ISLAMABAD - Pakistan on Monday formally handed over Gwadar Port’s operations and development of its infrastructure to China at a signing ceremony held at the Presidency in Islamabad.
Spokesperson to the President Senator Farhatullah Babar said the ceremony actually marked the transfer of Concession Agreement from the Port of Singapore Authority to the China Overseas Port Holding Company.
He said that the president hailed the transfer as an auspicious development in Pak-China relations as well as for the people of Pakistan particularly of Balochistan, saying that it would open window of ‘new opportunities’ for them.
“Gwadar will soon be a “hub of trade and commerce in the region. It holds the key to bring together the countries of Central Asia, lending new impetus to Pakistan China relations,” the president said.
He traced the history of development of Gwadar and how the PPP leaders Zulfikar Ali Bhutto and Benazir Bhutto envisioned it.
The president highlighted the strategic significance of the port for China and central Asian republics and its potential for integrating the economies of the countries in the region. The Chinese provinces of Xinjiang and Tibet are closer to Pakistani ports than to the ports in China, the president added. He said that the development of a trade corridor linking Xinjiang to the Middle East via Gwadar Port held ‘huge promise’.
Though Federal Minister for Ports and Shipping Babar Khan Ghori could not attend the ceremony, the president lauded his efforts in facilitating the transfer of port operations to China.
The president said that nearly 60% of China’s crude oil was imported from the gulf countries. Because of the proximity of those countries to Gwadar, the oil flow to China would be greatly facilitated by the operation of this port, he said. Expressing sorrow and grief over the Quetta bombing, he said ‘as we fight the menace of militancy, the march for progress and development will also continue’.

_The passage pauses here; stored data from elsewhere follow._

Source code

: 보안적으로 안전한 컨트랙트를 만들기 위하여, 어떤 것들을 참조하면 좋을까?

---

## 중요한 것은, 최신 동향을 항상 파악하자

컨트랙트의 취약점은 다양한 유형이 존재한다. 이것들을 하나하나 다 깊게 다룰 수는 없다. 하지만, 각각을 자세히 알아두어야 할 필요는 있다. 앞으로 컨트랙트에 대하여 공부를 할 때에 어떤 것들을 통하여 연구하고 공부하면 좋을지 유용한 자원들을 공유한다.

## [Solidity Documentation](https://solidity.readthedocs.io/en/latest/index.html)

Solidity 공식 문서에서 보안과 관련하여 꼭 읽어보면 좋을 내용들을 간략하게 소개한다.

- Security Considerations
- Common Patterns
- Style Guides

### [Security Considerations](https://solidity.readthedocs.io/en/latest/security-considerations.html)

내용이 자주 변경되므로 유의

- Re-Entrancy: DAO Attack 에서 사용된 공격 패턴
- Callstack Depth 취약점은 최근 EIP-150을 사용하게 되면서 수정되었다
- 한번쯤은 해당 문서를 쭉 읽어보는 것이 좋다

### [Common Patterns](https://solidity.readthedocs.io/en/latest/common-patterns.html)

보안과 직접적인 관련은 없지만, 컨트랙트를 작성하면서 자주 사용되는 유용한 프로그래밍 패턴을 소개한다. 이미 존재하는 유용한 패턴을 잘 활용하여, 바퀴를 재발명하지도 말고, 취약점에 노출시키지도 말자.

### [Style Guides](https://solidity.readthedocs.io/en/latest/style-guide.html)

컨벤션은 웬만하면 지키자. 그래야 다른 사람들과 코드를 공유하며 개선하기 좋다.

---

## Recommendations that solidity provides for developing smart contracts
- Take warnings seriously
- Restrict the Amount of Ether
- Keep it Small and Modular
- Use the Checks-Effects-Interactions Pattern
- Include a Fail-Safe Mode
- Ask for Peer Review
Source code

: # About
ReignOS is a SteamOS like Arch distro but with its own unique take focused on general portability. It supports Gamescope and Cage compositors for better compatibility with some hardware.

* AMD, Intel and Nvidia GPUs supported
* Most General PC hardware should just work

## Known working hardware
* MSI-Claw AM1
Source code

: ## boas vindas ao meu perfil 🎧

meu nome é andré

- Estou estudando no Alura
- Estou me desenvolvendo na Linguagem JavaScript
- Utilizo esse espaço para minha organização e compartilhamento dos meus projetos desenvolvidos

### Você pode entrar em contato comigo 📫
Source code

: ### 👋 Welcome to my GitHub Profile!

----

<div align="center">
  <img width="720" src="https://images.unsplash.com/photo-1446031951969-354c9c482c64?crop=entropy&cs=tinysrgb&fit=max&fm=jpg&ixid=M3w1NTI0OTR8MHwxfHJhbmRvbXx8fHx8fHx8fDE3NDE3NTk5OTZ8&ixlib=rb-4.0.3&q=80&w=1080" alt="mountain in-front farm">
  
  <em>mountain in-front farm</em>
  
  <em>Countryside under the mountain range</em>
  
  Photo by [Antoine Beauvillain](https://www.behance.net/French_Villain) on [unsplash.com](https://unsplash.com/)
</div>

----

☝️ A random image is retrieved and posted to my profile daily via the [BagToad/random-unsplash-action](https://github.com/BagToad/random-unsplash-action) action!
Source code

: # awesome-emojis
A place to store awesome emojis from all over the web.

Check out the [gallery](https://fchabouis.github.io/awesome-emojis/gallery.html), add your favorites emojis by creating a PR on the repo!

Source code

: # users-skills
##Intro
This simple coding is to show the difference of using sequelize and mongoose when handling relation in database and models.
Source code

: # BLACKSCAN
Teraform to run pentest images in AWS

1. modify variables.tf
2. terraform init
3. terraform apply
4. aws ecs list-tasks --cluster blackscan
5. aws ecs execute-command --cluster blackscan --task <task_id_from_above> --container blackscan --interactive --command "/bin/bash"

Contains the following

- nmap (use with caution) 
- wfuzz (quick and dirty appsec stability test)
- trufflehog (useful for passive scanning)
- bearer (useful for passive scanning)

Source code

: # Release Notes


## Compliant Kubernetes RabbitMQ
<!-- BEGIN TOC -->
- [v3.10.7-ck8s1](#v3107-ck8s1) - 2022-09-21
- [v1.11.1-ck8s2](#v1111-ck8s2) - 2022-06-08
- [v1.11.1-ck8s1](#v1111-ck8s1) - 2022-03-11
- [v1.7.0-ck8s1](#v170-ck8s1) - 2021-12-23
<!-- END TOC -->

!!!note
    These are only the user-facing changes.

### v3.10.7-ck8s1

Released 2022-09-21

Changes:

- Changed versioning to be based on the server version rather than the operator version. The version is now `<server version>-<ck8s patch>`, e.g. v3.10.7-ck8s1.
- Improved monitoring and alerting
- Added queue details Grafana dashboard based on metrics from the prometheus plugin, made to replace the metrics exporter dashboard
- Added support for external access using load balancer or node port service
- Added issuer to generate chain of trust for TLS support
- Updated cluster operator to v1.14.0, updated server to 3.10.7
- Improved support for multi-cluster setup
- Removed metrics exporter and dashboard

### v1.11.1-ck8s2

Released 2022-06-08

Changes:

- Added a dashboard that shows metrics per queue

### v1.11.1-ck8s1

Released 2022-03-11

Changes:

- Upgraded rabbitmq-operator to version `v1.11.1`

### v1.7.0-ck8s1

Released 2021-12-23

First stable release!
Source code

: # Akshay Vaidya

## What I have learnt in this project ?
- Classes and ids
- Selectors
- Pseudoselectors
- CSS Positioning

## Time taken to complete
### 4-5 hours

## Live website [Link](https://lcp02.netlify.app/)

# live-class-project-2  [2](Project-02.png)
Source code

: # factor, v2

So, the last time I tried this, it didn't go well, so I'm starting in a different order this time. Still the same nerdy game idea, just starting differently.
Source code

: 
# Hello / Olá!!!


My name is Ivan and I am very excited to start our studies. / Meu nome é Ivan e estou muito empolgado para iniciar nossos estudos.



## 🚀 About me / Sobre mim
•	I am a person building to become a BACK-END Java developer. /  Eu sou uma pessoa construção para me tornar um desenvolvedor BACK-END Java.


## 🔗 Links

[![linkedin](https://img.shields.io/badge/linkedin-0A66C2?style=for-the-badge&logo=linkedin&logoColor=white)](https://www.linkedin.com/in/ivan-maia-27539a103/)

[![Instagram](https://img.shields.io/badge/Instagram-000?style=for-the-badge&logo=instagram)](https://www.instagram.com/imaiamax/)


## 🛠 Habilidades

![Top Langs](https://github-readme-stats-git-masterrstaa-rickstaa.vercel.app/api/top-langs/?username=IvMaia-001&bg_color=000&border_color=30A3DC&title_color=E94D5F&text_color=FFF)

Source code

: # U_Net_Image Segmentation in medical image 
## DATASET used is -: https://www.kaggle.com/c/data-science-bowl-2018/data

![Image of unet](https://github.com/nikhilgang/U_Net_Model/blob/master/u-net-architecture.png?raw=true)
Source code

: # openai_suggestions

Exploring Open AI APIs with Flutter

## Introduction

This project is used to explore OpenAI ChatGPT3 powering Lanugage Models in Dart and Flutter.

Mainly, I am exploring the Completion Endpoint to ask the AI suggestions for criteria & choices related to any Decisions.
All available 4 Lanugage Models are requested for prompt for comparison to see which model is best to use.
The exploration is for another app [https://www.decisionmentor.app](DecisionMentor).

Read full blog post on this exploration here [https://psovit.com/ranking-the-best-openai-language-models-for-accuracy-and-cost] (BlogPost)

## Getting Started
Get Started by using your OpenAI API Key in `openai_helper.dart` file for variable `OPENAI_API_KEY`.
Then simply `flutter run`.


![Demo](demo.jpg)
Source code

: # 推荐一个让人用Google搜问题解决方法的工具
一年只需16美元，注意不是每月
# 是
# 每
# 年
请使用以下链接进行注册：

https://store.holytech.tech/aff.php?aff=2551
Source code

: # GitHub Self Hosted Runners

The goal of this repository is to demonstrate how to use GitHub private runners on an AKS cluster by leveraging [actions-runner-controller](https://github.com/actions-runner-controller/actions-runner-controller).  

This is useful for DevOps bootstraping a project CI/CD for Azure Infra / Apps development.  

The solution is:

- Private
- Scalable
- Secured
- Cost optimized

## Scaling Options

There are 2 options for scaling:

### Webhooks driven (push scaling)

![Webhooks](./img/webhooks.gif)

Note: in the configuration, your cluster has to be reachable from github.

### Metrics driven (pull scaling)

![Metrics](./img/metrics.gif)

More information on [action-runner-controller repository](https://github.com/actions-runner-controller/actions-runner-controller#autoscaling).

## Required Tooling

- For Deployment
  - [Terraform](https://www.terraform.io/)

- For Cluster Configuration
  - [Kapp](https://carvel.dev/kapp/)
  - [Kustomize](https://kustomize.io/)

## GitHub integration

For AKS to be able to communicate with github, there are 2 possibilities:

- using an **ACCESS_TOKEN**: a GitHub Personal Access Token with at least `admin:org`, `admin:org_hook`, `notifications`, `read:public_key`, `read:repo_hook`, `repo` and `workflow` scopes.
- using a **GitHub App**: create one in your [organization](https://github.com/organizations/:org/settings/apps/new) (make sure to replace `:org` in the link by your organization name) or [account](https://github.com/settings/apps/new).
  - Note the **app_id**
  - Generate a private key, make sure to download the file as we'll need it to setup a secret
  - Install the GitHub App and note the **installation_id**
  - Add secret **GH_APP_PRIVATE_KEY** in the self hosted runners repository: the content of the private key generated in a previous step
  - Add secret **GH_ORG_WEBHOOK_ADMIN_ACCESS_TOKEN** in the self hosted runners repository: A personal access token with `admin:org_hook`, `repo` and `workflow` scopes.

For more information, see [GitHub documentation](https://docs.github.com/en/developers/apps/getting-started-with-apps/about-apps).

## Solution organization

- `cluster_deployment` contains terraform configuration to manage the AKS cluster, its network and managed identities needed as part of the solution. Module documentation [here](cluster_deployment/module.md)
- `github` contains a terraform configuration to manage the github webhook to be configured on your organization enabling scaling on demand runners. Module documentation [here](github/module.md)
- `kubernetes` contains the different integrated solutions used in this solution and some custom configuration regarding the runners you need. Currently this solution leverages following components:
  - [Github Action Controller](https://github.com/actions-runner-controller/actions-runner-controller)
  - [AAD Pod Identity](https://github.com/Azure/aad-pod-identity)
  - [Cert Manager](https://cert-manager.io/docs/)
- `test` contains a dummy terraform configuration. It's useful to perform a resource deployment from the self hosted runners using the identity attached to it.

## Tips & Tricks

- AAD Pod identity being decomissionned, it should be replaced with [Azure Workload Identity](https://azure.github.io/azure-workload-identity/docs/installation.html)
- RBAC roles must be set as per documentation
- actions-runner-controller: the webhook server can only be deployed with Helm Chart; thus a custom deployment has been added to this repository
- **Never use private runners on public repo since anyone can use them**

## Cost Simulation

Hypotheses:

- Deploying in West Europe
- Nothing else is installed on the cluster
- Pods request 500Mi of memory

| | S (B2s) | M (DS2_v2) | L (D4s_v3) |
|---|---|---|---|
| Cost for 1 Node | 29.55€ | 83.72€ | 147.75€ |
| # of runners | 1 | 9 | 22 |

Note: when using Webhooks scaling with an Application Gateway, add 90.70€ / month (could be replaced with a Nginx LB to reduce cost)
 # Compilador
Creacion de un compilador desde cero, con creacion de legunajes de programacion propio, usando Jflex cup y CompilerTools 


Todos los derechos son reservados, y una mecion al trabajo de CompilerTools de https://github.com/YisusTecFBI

The Pakistani cabinet approved the transfer of Gwadar, currently a commercial failure cut off from the national road network, from PSA International to a state-owned Chinese company on January 30.
The deal offered China an energy and trade corridor that would connect it to the Arabian Sea and Strait of Hormuz, a gateway for a third of the world oil trade.
Experts say it would cut thousands of kilometres off the distance which oil and gas imports from Africa and the Middle East have to make to reach China.
China paid 75 percent of the initial $250 million used to build the port but in 2007 PSA International won a 40-year operating lease.
Then president Pervez Musharraf was reportedly unwilling to upset Washington by giving control of the port to the Chinese.
On February 6 Indian Defence Minister AK Antony said New Delhi was concerned by Pakistan’s decision to transfer management of the deep-sea port to China, which has interests in a string of other ports encircling India. However, spokesman for the Foreign Office last week said that it was bilateral arrangement between Pakistan and China and no one needs to be concerned about it.